#### Exercise description:
Print every line of the data exactly as shown.

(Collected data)
----------------

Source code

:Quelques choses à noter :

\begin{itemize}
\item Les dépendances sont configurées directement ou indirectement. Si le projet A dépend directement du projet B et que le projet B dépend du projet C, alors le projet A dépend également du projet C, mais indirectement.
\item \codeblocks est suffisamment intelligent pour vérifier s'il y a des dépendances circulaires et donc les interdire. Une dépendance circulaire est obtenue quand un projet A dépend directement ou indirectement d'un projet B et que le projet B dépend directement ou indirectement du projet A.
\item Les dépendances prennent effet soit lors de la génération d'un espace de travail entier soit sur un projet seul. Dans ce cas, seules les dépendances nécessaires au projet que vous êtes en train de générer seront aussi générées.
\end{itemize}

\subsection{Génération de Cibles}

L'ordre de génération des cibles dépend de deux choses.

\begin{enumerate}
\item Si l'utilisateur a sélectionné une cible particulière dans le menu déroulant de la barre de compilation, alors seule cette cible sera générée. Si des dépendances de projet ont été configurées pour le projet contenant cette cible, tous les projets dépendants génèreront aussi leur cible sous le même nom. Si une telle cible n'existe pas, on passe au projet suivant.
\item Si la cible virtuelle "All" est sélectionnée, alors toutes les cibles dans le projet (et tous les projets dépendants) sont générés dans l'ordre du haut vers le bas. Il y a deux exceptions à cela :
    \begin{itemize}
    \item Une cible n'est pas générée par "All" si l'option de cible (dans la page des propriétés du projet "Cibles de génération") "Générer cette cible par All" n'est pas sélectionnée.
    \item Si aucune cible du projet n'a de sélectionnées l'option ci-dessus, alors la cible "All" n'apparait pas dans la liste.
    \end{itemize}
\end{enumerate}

----------------

#### Task solution:
Source code

:Quelques choses à noter :

\begin{itemize}
\item Les dépendances sont configurées directement ou indirectement. Si le projet A dépend directement du projet B et que le projet B dépend du projet C, alors le projet A dépend également du projet C, mais indirectement.
\item \codeblocks est suffisamment intelligent pour vérifier s'il y a des dépendances circulaires et donc les interdire. Une dépendance circulaire est obtenue quand un projet A dépend directement ou indirectement d'un projet B et que le projet B dépend directement ou indirectement du projet A.
\item Les dépendances prennent effet soit lors de la génération d'un espace de travail entier soit sur un projet seul. Dans ce cas, seules les dépendances nécessaires au projet que vous êtes en train de générer seront aussi générées.
\end{itemize}

\subsection{Génération de Cibles}

L'ordre de génération des cibles dépend de deux choses.

\begin{enumerate}
\item Si l'utilisateur a sélectionné une cible particulière dans le menu déroulant de la barre de compilation, alors seule cette cible sera générée. Si des dépendances de projet ont été configurées pour le projet contenant cette cible, tous les projets dépendants génèreront aussi leur cible sous le même nom. Si une telle cible n'existe pas, on passe au projet suivant.
\item Si la cible virtuelle "All" est sélectionnée, alors toutes les cibles dans le projet (et tous les projets dépendants) sont générés dans l'ordre du haut vers le bas. Il y a deux exceptions à cela :
    \begin{itemize}
    \item Une cible n'est pas générée par "All" si l'option de cible (dans la page des propriétés du projet "Cibles de génération") "Générer cette cible par All" n'est pas sélectionnée.
    \item Si aucune cible du projet n'a de sélectionnées l'option ci-dessus, alors la cible "All" n'apparait pas dans la liste.
    \end{itemize}
\end{enumerate}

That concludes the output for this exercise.